Pernyataan Ribka Tjiptaning mengenai almarhum Presiden Soeharto kembali memicu kontroversi nasional.
Video potongan ucapannya yang viral memicu laporan hukum, namun juga membuka perdebatan publik tentang persepsi masyarakat terhadap sejarah dan simbolisme politik di Indonesia.
Simbolisme Soeharto dalam Pandangan Publik
Soeharto, sebagai mantan presiden yang memimpin selama puluhan tahun, tetap menjadi figur yang kontroversial di mata publik.
Bagi sebagian masyarakat, ia simbol stabilitas dan pembangunan, sementara sebagian lain mengingat masa represi dan pelanggaran HAM.
Pernyataan Ribka mengenai sosok ini menjadi pemicu perdebatan karena menyinggung dua perspektif yang sangat berbeda.
Sejumlah warganet menyatakan bahwa diskusi tentang sejarah seharusnya tetap dilakukan secara terbuka, tanpa harus berujung laporan hukum.
“Sejarah harus dibicarakan, agar kita belajar dari kesalahan dan keberhasilan masa lalu,” tulis seorang pengguna media sosial.

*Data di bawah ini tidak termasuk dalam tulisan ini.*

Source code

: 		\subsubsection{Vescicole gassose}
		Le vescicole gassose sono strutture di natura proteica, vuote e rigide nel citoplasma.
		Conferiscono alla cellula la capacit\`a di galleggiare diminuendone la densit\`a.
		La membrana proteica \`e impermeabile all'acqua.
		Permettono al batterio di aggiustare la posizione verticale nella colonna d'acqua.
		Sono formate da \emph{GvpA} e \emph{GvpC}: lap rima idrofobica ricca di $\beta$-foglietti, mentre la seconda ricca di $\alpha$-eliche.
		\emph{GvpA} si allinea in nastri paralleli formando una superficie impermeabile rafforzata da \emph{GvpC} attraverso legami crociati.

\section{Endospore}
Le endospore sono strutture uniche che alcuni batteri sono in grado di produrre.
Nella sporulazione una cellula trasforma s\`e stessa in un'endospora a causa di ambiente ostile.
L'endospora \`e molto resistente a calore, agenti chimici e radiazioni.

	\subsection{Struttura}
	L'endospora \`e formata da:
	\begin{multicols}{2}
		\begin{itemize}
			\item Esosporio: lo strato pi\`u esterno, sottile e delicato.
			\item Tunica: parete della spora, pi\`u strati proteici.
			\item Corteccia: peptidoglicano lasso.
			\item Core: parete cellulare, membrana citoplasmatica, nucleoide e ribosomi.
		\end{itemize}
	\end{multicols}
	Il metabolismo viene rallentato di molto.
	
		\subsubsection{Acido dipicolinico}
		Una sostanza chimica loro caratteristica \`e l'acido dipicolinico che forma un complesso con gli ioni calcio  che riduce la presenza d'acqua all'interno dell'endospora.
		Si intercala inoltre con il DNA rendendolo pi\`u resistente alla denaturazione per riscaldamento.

Dukungan Partai dan Figur Politik
Dari internal PDI-P, dukungan terhadap Ribka tetap tegas.
Partai menegaskan bahwa kritik terhadap sejarah bukan bentuk penghinaan, melainkan bagian dari refleksi politik dan demokrasi yang sehat.
Beberapa politisi senior menilai bahwa keberanian Ribka berbicara terbuka adalah contoh penting bagi demokrasi Indonesia.

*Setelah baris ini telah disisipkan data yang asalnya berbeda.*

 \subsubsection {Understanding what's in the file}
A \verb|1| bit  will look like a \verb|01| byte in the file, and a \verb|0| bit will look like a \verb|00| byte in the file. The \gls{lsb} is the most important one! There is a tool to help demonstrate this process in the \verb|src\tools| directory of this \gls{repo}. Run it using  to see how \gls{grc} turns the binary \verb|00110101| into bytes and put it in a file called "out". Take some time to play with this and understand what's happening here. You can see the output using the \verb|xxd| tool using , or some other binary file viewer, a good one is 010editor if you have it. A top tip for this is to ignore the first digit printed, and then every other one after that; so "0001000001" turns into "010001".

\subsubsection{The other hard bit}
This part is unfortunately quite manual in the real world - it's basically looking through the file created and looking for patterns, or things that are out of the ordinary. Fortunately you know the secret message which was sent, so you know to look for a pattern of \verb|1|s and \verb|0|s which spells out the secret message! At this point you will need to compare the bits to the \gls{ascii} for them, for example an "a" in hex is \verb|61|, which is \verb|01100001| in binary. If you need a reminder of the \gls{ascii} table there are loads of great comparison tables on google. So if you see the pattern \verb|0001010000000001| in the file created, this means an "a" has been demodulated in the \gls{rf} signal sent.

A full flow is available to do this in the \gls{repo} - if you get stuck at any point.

“Bu Ribka menunjukkan bahwa tokoh publik bisa bersuara jujur tentang sejarah tanpa takut kontroversi,” ujar salah satu anggota DPR dari PDI-P.
Analisis Publik dan Akademisi
Pengamat politik menilai kasus ini menyoroti sensitifnya isu sejarah di Indonesia.
Menurut mereka, persepsi publik terhadap tokoh sejarah sangat bervariasi dan mudah dipengaruhi media sosial.
Akademisi dari Universitas Indonesia menyebut bahwa fenomena viral ini menunjukkan bagaimana opini publik dapat terbentuk secara cepat dari potongan informasi.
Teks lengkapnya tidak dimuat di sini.